Abstract:
BACKGROUND: Multiplex polymerase chain reaction (PCR) and next-generation sequencing (NGS) can both be used to identify a neoplastic clonotype by targeting CDR3 and assessing rearrangements in IgH, IgK, IgL, TCR-β, and TCR-gamma loci. The clonotypic sequence can be robustly used to track minimal residual disease (MRD). The ability to track MRD by NGS in mixed phenotype acute leukemia (MPAL) is unknown and warrants investigation.
METHODS: Institutional Review Board (IRB) approval was obtained. Central Moffitt Cancer Center (MCC) database was searched to locate any patients with MPAL from over 600,000 entries.

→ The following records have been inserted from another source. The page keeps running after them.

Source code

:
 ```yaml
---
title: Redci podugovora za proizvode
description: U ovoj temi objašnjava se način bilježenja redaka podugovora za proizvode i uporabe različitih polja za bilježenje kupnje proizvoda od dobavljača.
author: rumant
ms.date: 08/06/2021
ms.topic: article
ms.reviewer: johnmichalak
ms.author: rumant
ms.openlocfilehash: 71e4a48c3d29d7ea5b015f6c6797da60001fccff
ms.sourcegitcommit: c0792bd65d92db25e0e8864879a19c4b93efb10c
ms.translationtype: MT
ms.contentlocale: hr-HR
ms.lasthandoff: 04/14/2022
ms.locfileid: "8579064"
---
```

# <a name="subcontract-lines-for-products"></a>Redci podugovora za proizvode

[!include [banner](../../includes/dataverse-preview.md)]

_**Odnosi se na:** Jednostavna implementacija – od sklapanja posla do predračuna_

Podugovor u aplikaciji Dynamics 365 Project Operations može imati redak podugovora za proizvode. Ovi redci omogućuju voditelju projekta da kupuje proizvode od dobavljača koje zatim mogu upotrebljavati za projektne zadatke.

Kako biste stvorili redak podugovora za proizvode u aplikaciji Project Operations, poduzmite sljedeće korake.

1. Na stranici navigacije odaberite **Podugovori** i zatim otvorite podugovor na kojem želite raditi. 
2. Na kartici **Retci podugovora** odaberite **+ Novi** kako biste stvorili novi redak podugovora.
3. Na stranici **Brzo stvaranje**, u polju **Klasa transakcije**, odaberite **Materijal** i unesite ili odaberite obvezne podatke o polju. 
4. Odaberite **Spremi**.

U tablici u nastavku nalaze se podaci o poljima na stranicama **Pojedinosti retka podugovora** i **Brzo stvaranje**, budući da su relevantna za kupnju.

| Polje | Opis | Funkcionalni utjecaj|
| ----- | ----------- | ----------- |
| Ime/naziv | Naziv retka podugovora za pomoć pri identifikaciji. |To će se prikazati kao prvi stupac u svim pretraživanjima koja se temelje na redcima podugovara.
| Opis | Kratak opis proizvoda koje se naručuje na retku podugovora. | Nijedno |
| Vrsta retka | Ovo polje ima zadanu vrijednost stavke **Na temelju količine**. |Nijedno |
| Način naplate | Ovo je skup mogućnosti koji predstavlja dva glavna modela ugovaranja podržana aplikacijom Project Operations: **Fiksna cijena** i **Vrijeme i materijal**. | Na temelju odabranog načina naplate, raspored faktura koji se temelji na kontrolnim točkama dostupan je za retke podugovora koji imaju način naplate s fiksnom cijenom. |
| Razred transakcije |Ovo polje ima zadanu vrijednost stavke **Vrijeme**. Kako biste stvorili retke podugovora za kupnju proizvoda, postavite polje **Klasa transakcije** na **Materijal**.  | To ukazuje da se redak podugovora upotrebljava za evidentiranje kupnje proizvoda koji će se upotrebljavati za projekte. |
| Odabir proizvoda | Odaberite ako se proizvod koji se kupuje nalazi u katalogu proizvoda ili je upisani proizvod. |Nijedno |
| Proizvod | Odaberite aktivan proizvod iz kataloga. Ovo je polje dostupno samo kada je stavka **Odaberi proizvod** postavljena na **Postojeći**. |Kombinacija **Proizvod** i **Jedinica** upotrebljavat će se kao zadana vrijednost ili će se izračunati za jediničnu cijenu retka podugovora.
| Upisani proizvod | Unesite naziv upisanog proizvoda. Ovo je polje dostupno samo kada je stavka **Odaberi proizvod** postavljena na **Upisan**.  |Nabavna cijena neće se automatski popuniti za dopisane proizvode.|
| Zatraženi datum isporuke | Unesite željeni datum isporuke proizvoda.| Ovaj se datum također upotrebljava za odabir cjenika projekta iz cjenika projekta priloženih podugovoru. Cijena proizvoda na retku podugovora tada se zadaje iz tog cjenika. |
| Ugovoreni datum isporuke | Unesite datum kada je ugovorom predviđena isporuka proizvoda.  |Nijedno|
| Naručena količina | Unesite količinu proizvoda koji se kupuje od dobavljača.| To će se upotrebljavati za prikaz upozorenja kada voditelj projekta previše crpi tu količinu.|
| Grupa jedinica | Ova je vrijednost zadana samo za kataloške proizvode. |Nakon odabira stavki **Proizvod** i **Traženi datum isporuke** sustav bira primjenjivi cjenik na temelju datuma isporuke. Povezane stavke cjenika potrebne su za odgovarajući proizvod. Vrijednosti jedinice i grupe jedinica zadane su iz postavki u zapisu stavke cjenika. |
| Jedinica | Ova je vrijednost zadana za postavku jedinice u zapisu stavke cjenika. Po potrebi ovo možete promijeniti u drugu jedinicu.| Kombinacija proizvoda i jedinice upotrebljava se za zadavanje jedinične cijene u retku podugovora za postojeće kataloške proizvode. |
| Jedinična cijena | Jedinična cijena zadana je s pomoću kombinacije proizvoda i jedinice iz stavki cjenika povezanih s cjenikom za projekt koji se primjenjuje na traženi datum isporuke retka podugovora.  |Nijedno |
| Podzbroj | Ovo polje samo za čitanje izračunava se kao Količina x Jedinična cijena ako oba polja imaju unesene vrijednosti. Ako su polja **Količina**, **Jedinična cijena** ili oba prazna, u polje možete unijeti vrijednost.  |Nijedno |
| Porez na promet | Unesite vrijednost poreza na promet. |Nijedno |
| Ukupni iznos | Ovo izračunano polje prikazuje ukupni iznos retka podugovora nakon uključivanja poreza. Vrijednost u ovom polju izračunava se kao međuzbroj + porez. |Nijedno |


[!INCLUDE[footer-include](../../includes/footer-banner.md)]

Patient charts were manually curated to identify those with clonoSEQ data, and clinical data was procured from the electronic medical record (EMR).
RESULTS: Twenty-nine patients with MPAL were identified. Only 2 patients with clonoSEQ testing were found. Both demonstrated a B/myeloid phenotype, and both were bilineal. NGS (clonoSEQ) identified 4 dominant (IGH) (patient A; 8/2019) and 2 dominant sequences (patient B; 10/2019), respectively. In both patients, clonoSEQ testing successfully tracked minimal residual disease and mirrored clinical disease burden.
CONCLUSIONS: This report is the first to confirm the utility of NGS-based MRD tracking in patients with MPAL and shows increased sensitivity of NGS over MRD flow cytometry.
METHODS: Institutional Review Board (IRB) approval was obtained. Central Moffitt Cancer Center (MCC) database was searched to locate any patients with MPAL from over 600,000 entries. Patient charts were manually curated to identify those with clonoSEQ data, and clinical data was procured from the electronic medical record (EMR).
RESULTS: Twenty-nine patients with MPAL were identified. Only 2 patients with clonoSEQ testing were found. Both demonstrated a B/myeloid phenotype, and both were bilineal. NGS (clonoSEQ) identified 4 dominant (IGH) (patient A; 8/2019) and 2 dominant sequences (patient B; 10/2019), respectively. In both patients, clonoSEQ testing successfully tracked minimal residual disease and mirrored clinical disease burden.
CONCLUSIONS: This report is the first to confirm the utility of NGS-based MRD tracking in patients with MPAL and shows increased sensitivity of NGS over MRD flow cytometry.
摘要:
背景:多重聚合酶链反应(PCR)和下一代测序(NGS)均可用于通过靶向CDR3和评估IgH中的重排来鉴定肿瘤克隆型,IgK,IgL,TCR-β,和TCR-γ基因座。克隆型序列可以稳健地用于追踪微小残留病(MRD)。在混合表型急性白血病(MPAL)中通过NGS跟踪MRD的能力未知,值得研究。
方法:获得机构审查委员会(IRB)批准。搜索中央Moffitt癌症中心(MCC)数据库,以从超过600,000个条目中找到任何患有MPAL的患者。手动策划患者图表,以识别具有clonoSEQ数据的患者,临床数据来自电子病历(EMR).
结果:确认了29例MPAL患者。仅发现2名接受clonoSEQ测试的患者。两者都表现出B/髓系表型,而且都是双簧管.NGS(clonoSEQ)确定了4个显性序列(IGH)(患者A;8/2019)和2个显性序列(患者B;10/2019),分别。在这两个病人中,clonoSEQ测试成功追踪了微小残留疾病并反映了临床疾病负担。
结论:该报告首次证实了基于NGS的MRD追踪在MPAL患者中的实用性,并显示NGS比MRD流式细胞术的敏感性更高。
方法:获得机构审查委员会(IRB)批准。搜索中央Moffitt癌症中心(MCC)数据库,以从超过600,000个条目中找到任何患有MPAL的患者。手动策划患者图表,以识别具有clonoSEQ数据的患者,临床数据来自电子病历(EMR).
结果:确认了29例MPAL患者。仅发现2名接受clonoSEQ测试的患者。两者都表现出B/髓系表型,而且都是双簧管.NGS(clonoSEQ)确定了4个显性序列(IGH)(患者A;8/2019)和2个显性序列(患者B;10/2019),分别。在这两个病人中,clonoSEQ测试成功追踪了微小残留疾病并反映了临床疾病负担。
结论:该报告首次证实了基于NGS的MRD追踪在MPAL患者中的实用性,并显示NGS比MRD流式细胞术的敏感性更高。